Dear Satya Nadella,
So I heard you landed the Microsoft CEO gig. Congrats! You’ve got your work cut out for you, in part because companies like Google and Apple are eating your lunch, and in part because consumers really seem to hate Microsoft’s guts.
I admit it: I’m one of those consumers. Maybe you saw my letter from last October, the one in which I decried Windows 8.1 for hosing my laptop. Everything’s fine now, you’ll be glad to know, because I’m back to Windows 7, but that experienced added considerably to the already-sour taste in my mouth.
At first blush, you sound like a pretty boring guy. No offense, but an executive VP of the Cloud and Enterprise group is not my idea of an exciting party guest. I realize Microsoft needs to succeed in the business world above all else, but I’m hoping you recognize that you can change public perception only by improving things with people like me. End users. Consumers.
With that in mind, I’ve put together a simple list of ways you can fix what’s wrong with Microsoft. Because, really, who better to advise you than some guy who’s never run a major corporation?
1. Do something surprising
Your first order of business should be to generate massive goodwill. That doesn’t mean releasing a white Xbox or changing the company logo.
No, I mean dropping the price of Windows to $20. And dropping Office Home & Student to $30. Because consumers are sick of being gouged for a computer operating system that invariably aggravates them and a productivity suite that’s overkill for 90% of users.
Consider: Google’s Chrome OS is free. Apple’s Mac OS X 10.6 is $19.99. Windows 8.1 costs $119.99. What on earth could possibly justify that price? It’s ridiculous. Drop it to $20 and see how quickly users will snap it up and forgive the learning curve. Then maybe some developers will start writing apps, which will in turn drive more users to Windows-powered tablets. Win-win.

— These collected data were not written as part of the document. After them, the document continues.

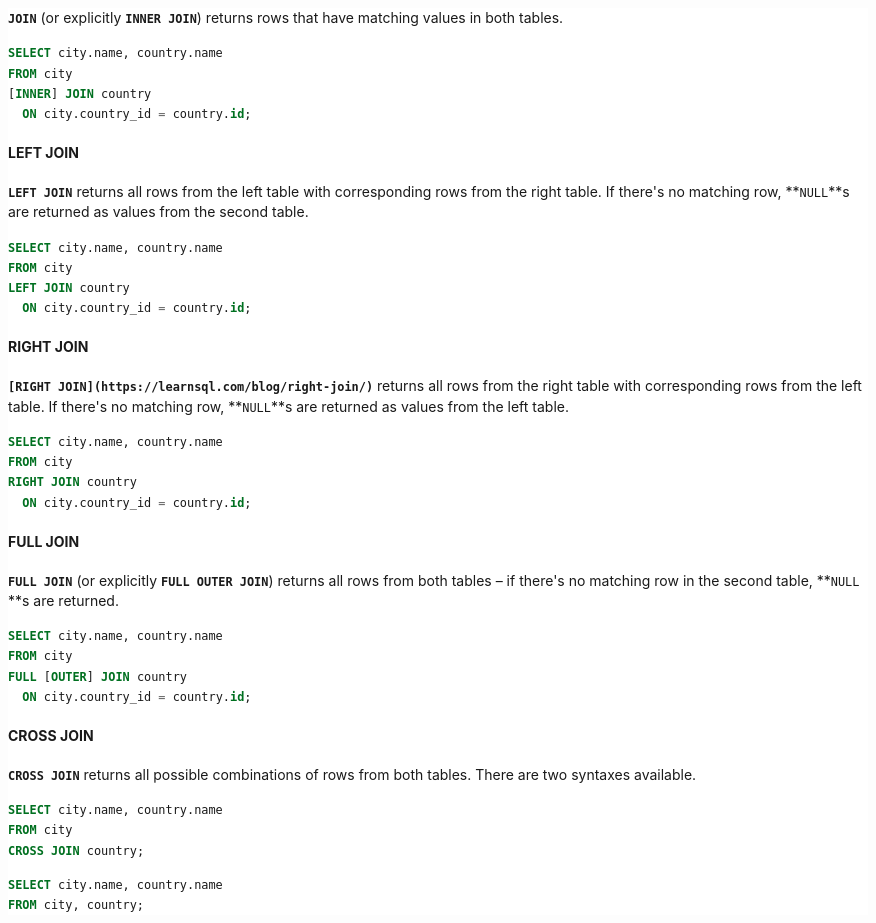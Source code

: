 **`JOIN`** (or explicitly **`INNER JOIN`**) returns rows that have matching values in both tables.

```sql
SELECT city.name, country.name
FROM city
[INNER] JOIN country
  ON city.country_id = country.id;
```

#### LEFT JOIN

**`LEFT JOIN`** returns all rows from the left table with corresponding rows from the right table. If there's no matching row, **`NULL`**s are returned as values from the second table.

```sql
SELECT city.name, country.name
FROM city
LEFT JOIN country
  ON city.country_id = country.id;
```

#### RIGHT JOIN

**`[RIGHT JOIN](https://learnsql.com/blog/right-join/)`** returns all rows from the right table with corresponding rows from the left table. If there's no matching row, **`NULL`**s are returned as values from the left table.

```sql
SELECT city.name, country.name
FROM city
RIGHT JOIN country
  ON city.country_id = country.id;
```

#### FULL JOIN

**`FULL JOIN`** (or explicitly **`FULL OUTER JOIN`**) returns all rows from both tables – if there's no matching row in the second table, **`NULL`**s are returned.

```sql
SELECT city.name, country.name
FROM city
FULL [OUTER] JOIN country
  ON city.country_id = country.id;
```

#### CROSS JOIN

**`CROSS JOIN`** returns all possible combinations of rows from both tables. There are two syntaxes available.

```sql
SELECT city.name, country.name
FROM city
CROSS JOIN country;
```

```sql
SELECT city.name, country.name
FROM city, country;
```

And Office? Come on. Have you see Kingsoft Office Free 2013? It does word processing, spreadsheets, and presentations, and looks really good doing them. Price: $0. (It’s right there in the name.) Why would anyone spend $139.99 for one Microsoft Office license? Or, worse, $100 annually for an Office subscription? Come on.
Make these two simple changes and the world will fawn over you like you’re the next Steve Jobs.
2. Get better at naming stuff
Why is Windows RT called Windows RT? What are the differences between the Surface, the Surface Pro, and the Surface Pro 2? And for the love of god, what the heck is Windows Phone? A phone?
Enough with all the wonky and confusing naming conventions. Seems to me you guys make three basic versions of Windows: one for computers, one for tablets, and one for phones. Quit making it more complicated than that.
3. Get better at competing
Microsoft doesn’t have to be all things to all people; it just has to be really, really good at a few things. Like console gaming; everybody loves the Xbox, and for good reason: It’s a sweet product.
But Bing? Google and Yahoo own search; let them. Bing is a dumb name (see #2) and a pointless Google copycat that no one uses. It’s pretty sad when you have to bribe people to use your product, which is Bing Rewards in a nutshell.
And what’s with Internet Explorer? Unlike Windows itself, it’s a closed system, which is why there are no extensions for it like for Chrome and Firefox. That’s fine; businesses need that kind of security, but there’s no reason you can’t create an open version of IE for consumers. Either let IE die or do something to improve it.
While you’re at it, stop pussyfooting around with SkyDrive (sorry, OneDrive). Now that you’ve been forced to rebrand it, go the extra mile and make it a real Dropbox-killer, not just a Windows companion.